Ketiga, peran sebagai controller (pengawas). Sudah bukan rahasia umum lagi jika laporan
masyarakat tentang terjadinya kasus korupsi sering tidak ditanggapi dengan baik oleh
aparat penegak hukum. Keluhan masyarakat bahwa informasi atau data yang mereka
sampaikan hanya dijadikan sebagai alat oleh aparat penegak hukum untuk memeras juga
tidak sedikit jumlahnya. Istilah di 86-kan kemudian menjadi populer sebagai bahan untuk
menyindir aparat karena lamban atau setengah hati dalam mengusut sebuah laporan.

Dengan segala keterbatasan, masyarakat nyatanya tetap memiliki energi yang luar biasa
untuk mengawal proses pengusutan kasus korupsi (case tracking) yang sedang dilakukan
oleh aparat.
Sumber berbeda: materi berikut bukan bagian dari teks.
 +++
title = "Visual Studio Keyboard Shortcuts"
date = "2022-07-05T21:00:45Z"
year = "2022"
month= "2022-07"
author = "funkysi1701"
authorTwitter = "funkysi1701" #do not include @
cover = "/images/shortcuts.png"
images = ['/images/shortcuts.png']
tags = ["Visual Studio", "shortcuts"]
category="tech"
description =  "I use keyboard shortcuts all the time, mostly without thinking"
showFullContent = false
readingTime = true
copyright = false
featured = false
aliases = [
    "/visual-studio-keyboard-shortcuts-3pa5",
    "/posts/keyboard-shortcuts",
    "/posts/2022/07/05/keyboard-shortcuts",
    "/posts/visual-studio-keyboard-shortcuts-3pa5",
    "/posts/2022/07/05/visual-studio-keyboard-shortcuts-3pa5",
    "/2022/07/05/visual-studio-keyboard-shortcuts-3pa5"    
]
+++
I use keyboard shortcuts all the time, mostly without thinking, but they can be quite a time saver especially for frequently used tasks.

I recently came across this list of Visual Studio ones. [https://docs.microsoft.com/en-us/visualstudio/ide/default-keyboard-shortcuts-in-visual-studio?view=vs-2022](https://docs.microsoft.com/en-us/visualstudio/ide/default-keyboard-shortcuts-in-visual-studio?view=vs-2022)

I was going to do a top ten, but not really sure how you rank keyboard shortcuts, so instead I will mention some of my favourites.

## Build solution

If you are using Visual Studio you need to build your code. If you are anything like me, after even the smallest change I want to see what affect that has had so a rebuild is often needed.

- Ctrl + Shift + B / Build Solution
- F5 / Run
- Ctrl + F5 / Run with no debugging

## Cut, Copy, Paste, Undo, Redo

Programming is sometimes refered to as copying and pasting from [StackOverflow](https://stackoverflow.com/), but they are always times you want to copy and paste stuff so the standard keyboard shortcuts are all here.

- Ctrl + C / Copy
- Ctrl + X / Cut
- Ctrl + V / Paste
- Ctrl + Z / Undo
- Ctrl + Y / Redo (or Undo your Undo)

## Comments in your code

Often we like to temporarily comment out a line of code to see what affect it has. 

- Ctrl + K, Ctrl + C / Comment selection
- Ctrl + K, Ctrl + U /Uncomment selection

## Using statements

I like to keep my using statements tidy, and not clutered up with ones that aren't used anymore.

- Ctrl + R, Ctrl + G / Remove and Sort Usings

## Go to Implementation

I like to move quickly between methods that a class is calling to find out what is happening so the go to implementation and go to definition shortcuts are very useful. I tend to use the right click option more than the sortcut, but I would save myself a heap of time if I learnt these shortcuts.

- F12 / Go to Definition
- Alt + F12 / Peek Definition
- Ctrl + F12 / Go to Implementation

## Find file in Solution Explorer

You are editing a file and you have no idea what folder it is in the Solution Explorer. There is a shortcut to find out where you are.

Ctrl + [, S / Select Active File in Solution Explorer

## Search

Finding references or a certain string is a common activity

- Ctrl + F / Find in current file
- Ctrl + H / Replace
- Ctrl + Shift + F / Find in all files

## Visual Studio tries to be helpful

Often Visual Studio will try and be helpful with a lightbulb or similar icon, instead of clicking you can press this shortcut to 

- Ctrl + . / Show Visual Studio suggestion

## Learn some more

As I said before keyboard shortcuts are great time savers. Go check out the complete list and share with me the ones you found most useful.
Kegiatan unjuk rasa, dengar pendapat, diskusi publik, audiensi dan lain
sebagainya merupakan sarana yang kerap digunakan kelompok masyarakat untuk
mendorong percepatan penanganan korupsi. Memastikan bahwa pemberantasan korupsi
berjalan sesuai dengan harapan merupakan langkah yang tidak mungkin diabaikan
ditengah-tengah situasi aparat penegak hukum yang belum banyak berubah.

Apa yang dilakukan Kejati Nusa Tenggara Barat, Mohammad Ismail dengan mengajak
kelompok masyarakat dalam setiap gelar perkara, khususnya kasus korupsi merupakan
langkah maju yang seharusnya menjadi kebijakan penting di institusi Kejaksaan Agung.
Apalagi, Kejati NTB telah memerintahkan semua Kejari di NTB untuk melaksanakan
kebijakan yang sama (Koran Tempo, 21/12/05).

Pengakuan bahwa masyarakat dijadikan sebagai pihak dalam membongkar terjadinya


praktek korupsi akan memberikan kontribusi yang signifikan untuk mempercepat proses
penanganannya. Selain itu, peran masyarakat dalam mengawasi kinerja aparat penegak
hukum juga telah diakomodasi, meskipun baru sebatas wilayah NTB saja. Oleh
karenanya, kebijakan ini seharusnya menjadi bagian utuh dari komitmen Pemerintah
dalam memberantas korupsi secara nasional.